I suspect that this is one of them, or that some mildly alternative functional form will cover most of the non-linearity, and won't lead to radically different overall results.

But I don't know that for sure. When we detect non-linearity, then we need to investigate ways of dealing with it. So by all means NickN should continue his research, it's potentially important. But I don't expect it to be, especially hearing that you looked into it extensively already.


Another way to describe it: to assume a linear functional form is absurd and leads to inherently weak models. But when we use a non-linear functional form, it often (not always, but often) ends up being even worse than the linear one. Typically I'll try to find a simple patch of some sort that deals with the worst of the non-linearities, such as slope dummies (this is assuming that transformations failed to deal with the problem, which is evidently the case here).

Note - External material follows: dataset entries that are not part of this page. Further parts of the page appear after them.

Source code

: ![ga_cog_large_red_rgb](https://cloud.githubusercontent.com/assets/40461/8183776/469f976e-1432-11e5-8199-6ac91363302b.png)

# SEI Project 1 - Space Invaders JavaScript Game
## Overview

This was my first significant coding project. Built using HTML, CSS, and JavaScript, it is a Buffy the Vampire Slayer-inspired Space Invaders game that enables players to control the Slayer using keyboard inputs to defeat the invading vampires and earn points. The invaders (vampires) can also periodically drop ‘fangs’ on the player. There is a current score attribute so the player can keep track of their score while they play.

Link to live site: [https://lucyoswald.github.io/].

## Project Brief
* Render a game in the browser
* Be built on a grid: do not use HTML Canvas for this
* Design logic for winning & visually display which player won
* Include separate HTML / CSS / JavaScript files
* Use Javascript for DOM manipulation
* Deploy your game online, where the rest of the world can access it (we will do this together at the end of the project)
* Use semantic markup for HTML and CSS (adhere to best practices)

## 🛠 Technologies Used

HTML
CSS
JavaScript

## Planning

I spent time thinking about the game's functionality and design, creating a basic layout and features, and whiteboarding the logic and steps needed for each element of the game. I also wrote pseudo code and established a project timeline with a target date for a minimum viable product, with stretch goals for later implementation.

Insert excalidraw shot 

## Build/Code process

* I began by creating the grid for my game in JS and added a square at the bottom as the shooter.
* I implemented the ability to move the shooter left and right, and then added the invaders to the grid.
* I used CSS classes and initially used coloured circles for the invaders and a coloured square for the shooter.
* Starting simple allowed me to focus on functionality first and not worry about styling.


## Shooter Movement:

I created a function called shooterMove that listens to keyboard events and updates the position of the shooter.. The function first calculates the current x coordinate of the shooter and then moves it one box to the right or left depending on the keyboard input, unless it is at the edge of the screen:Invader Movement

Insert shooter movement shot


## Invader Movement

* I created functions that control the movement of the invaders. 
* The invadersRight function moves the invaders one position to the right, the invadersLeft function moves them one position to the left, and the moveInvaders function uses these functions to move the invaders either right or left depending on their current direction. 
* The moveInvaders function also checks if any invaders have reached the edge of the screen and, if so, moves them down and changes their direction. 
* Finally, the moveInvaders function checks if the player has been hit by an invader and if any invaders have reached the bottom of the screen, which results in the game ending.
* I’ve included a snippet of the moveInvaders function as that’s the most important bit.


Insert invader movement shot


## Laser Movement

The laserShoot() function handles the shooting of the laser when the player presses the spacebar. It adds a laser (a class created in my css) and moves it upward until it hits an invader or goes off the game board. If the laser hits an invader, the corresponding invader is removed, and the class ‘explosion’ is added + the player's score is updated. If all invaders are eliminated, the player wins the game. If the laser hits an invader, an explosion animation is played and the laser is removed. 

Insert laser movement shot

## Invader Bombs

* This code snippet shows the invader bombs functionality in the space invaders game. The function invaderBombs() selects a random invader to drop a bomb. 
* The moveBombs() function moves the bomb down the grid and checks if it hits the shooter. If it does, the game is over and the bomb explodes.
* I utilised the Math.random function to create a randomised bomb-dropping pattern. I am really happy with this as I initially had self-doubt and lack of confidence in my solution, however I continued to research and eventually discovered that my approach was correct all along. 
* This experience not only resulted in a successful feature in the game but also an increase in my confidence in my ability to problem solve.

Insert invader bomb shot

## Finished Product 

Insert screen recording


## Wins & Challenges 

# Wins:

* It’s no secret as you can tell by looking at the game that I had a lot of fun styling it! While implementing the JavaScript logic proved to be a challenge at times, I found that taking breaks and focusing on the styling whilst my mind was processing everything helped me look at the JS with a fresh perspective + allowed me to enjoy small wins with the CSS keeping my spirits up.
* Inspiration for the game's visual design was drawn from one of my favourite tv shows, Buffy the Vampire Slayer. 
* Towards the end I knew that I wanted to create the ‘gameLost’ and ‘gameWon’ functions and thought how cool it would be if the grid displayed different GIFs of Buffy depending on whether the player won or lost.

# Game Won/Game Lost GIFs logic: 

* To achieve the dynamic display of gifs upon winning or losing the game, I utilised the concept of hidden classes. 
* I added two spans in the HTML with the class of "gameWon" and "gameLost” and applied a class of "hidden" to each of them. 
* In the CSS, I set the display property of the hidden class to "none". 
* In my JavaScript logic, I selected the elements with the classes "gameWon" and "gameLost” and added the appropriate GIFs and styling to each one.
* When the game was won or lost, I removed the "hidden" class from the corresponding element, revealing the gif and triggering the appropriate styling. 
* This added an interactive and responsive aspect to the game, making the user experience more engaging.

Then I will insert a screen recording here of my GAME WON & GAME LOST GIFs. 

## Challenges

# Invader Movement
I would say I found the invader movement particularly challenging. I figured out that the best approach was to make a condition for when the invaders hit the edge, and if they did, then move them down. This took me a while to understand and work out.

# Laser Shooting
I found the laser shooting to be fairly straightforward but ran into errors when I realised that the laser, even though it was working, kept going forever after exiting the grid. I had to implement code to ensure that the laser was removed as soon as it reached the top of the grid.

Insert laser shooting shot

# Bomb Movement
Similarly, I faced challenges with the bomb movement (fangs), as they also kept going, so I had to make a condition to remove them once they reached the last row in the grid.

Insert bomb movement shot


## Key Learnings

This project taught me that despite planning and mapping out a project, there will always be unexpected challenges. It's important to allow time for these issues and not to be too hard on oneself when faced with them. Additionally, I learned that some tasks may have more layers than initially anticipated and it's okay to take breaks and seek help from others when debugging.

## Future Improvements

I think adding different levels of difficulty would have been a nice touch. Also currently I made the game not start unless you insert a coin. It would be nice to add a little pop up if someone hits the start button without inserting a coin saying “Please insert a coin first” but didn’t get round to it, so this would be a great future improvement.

Re: Problems with Linearity Assumptions

Posted: Fri Jan 02, 2015 1:25 pm
by DSMok1
xkonk wrote:I wasn't referring to BPM specifically; I had your ASPM more in mind. I think this thread might be what I was thinking of: viewtopic.php?f=2&t=21&p=34&hilit=Rodman+DRB#p34 . It raises a fair question though: if you were willing to change the form of the regression for one metric, why not another?
Right, that was really early on, when I was just starting out. I was going by smell test back then... :)

Re: Problems with Linearity Assumptions

Posted: Fri Jan 02, 2015 9:40 pm
by colts18
I don't think you should take Defensive rebounds away from the regression. It helps identify the good defenders. It even does a good job with perimeter defenders. MJ, Kobe, LeBron, Wade, Carter were all guys with really good DReb for guards and they were generally good defenders. Dreb is a good proxy for height which is correlated with defense for perimeter players.

Here are some suggestions to add to your model.
1. Usage%. I assume usage% is not linear just like Dreb%. Look to see if you can model usage% better. I'm not sure a 40% usage% is 2x more valuable than a 20% usage%.

2. Games played and games started. Games played is a good proxy for injuries which makes players less effective. You should look into it. Games started is a proxy for being a good player plus it does a good job of adjusting for competition faced.

3. Adjust 3 point rate for height. A big man with a high 3 point rate provides more spacing than a guard. Of course you can use that same regression to downgrade those big men on defense because they are generally not good on defense (ex: Ryan Anderson, Mullens, etc.)

4. adjust free throw rate to usage. I think you didn't get any correlation for free throw rate because big men with low usage rates generally have high ft rates. Give more credit to high usage guys (usage that subtracts FTA) with high FTr. Instead of FTr, try using FTA per 100 possessions. That will reward high FTA guys instead of guys with 2 FTA/g on 3 FGA/g.

5. Look into high minutes low offensive stat guys without the defensive counting stats (blks, stls). Joe Dumars never had a positive DBPM during his career. Adjust the stat so that high MPG like him can get credit for defense if they aren't producing much on offense because those kinds of players wouldn't be playing 35-40 MPG if they couldn't play offense or defense.

Re: Problems with Linearity Assumptions

Posted: Tue Jan 13, 2015 9:52 pm
by Crow
I asked Nick about it last week. He said he planned to do something this past weekend... but he didn't seem that committed to it. So at this point, I wouldn't count on it.